UNA PELICULA DE POLICIAS di Alonso Ruizpalacios – MICHELE GALARDINI
Quanto è difficile essere un poliziotto a Città del Messico? Per rispondere possiamo pescare nella storia del cinema, soprattutto quella degli ultimi 20-30 anni, e scegliere l’immagine che meglio aderisce alla nostra idea: l’agente nato negli stessi quartieri malfamati dove ora è chiamato a imporre l’ordine, il capitano corrotto che si comporta come un piccolo re, l’infiltrato nei cartelli della droga la cui vita è irrimediabilmente scissa, oppure il killer pentito che rievoca la quotidiana mattanza per le strade (pensate, per esempio, a El sicario – Room 164 di Gianfranco Rosi). Consapevole di questo enorme bagaglio visivo di partenza, Ruizpalacios decide di mettere in crisi l’aspettativa dello spettatore, il suo preconcetto nei confronti di un prodotto che, complice il marchio Netflix, potrebbe apparire come riciclato o semplicemente adattato ai parametri estetici della piattaforma.

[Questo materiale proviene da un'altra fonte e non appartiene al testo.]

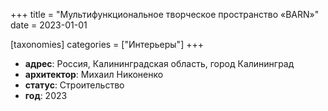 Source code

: +++
title = "Мультифункциональное творческое пространство «BARN»"
date = 2023-01-01

[taxonomies]
categories = ["Интерьеры"]
+++

- **адрес**: Россия, Калининградская область, город Калининград
- **архитектор**: Михаил Никоненко
- **статус**: Строительство
- **год**: 2023
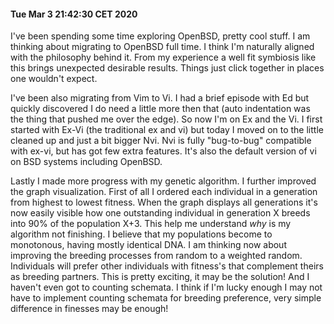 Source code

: #### Tue Mar  3 21:42:30 CET 2020

I've been spending some time exploring OpenBSD, pretty cool stuff. I am thinking about migrating to OpenBSD full time. I think I'm naturally aligned with the philosophy behind it. From my experience a well fit symbiosis like this brings unexpected desirable results. Things just click together in places one wouldn't expect.

I've been also migrating from Vim to Vi. I had a brief episode with Ed but quickly discovered I do need a little more then that (auto indentation was the thing that pushed me over the edge). So now I'm on Ex and the Vi. I first started with Ex-Vi (the traditional ex and vi) but today I moved on to the little cleaned up and just a bit bigger Nvi. Nvi is fully "bug-to-bug" compatible with ex-vi, but has got few extra features. It's also the default version of vi on BSD systems including OpenBSD.

Lastly I made more progress with my genetic algorithm. I further improved the graph visualization. First of all I ordered each individual in a generation from highest to lowest fitness. When the graph displays all generations it's now easily visible how one outstanding individual in generation X breeds into 90% of the population X+3. This help me understand _why_ is my algorithm not finishing. I believe that my populations become to monotonous, having mostly identical DNA. I am thinking now about improving the breeding processes from random to a weighted random. Individuals will prefer other individuals with fitness's that complement theirs as breeding partners. This is pretty exciting, it may be the solution! And I haven't even got to counting schemata. I think if I'm lucky enough I may not have to implement counting schemata for breeding preference, very simple difference in finesses may be enough!
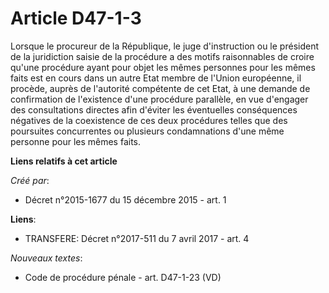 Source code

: # Article D47-1-3

Lorsque le procureur de la République, le juge d'instruction ou le président de la juridiction saisie de la procédure a des
motifs raisonnables de croire qu'une procédure ayant pour objet les mêmes personnes pour les mêmes faits est en cours dans un
autre Etat membre de l'Union européenne, il procède, auprès de l'autorité compétente de cet Etat, à une demande de
confirmation de l'existence d'une procédure parallèle, en vue d'engager des consultations directes afin d'éviter les
éventuelles conséquences négatives de la coexistence de ces deux procédures telles que des poursuites concurrentes ou
plusieurs condamnations d'une même personne pour les mêmes faits.

**Liens relatifs à cet article**

_Créé par_:

  - Décret n°2015-1677 du 15 décembre 2015 - art. 1

**Liens**:

  - TRANSFERE: Décret n°2017-511 du 7 avril 2017 - art. 4

_Nouveaux textes_:

  - Code de procédure pénale - art. D47-1-23 (VD)
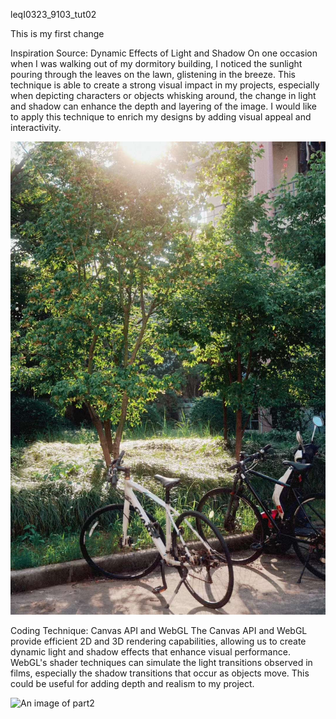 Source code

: leqI0323_9103_tut02

This is my first change

Inspiration Source: Dynamic Effects of Light and Shadow
On one occasion when I was walking out of my dormitory building, I noticed the sunlight pouring through the leaves on the lawn, glistening in the breeze. This technique is able to create a strong visual impact in my projects, especially when depicting characters or objects whisking around, the change in light and shadow can enhance the depth and layering of the image. I would like to apply this technique to enrich my designs by adding visual appeal and interactivity.

![An image of part1](redameimages\part1.jpg)

Coding Technique: Canvas API and WebGL
The Canvas API and WebGL provide efficient 2D and 3D rendering capabilities, allowing us to create dynamic light and shadow effects that enhance visual performance. WebGL's shader techniques can simulate the light transitions observed in films, especially the shadow transitions that occur as objects move. This could be useful for adding depth and realism to my project.

![An image of part2](redameimages\part2.jpg)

Invece il gioco è più sottile, già dalle prime sequenze: i due protagonisti, Teresa e Montoya, abitano la scena come personaggi di un documentario ma si approcciano con estrema confidenza alla macchina da presa, posizionata in punti troppo strategici per far pensare a una lunghissima serie di fortunate circostanze. In realtà sono entrambi attori, entrati in incognito nell’Accademia di Polizia per calarsi nelle vite dei veri Teresa e Montoya, e chiamati a una doppia operazione: il re-enactment finzionale delle storie vere, che occupa la prima metà del film, e il backstage documentaristico da studenti infiltrati che rimette in gioco tutto nel secondo atto. Il risultato è un film bifronte, che avrebbe potuto creare non pochi problemi di scrittura all’autore e di lettura allo spettatore ma che, al contrario, riesce a sviluppare in modo sorprendente sia il “come” (il dispositivo narrativo, la forma sperimentale) che il “cosa” (il contenuto, le storie). Meritato l’Orso d’argento come Outstanding Artistic Contribution.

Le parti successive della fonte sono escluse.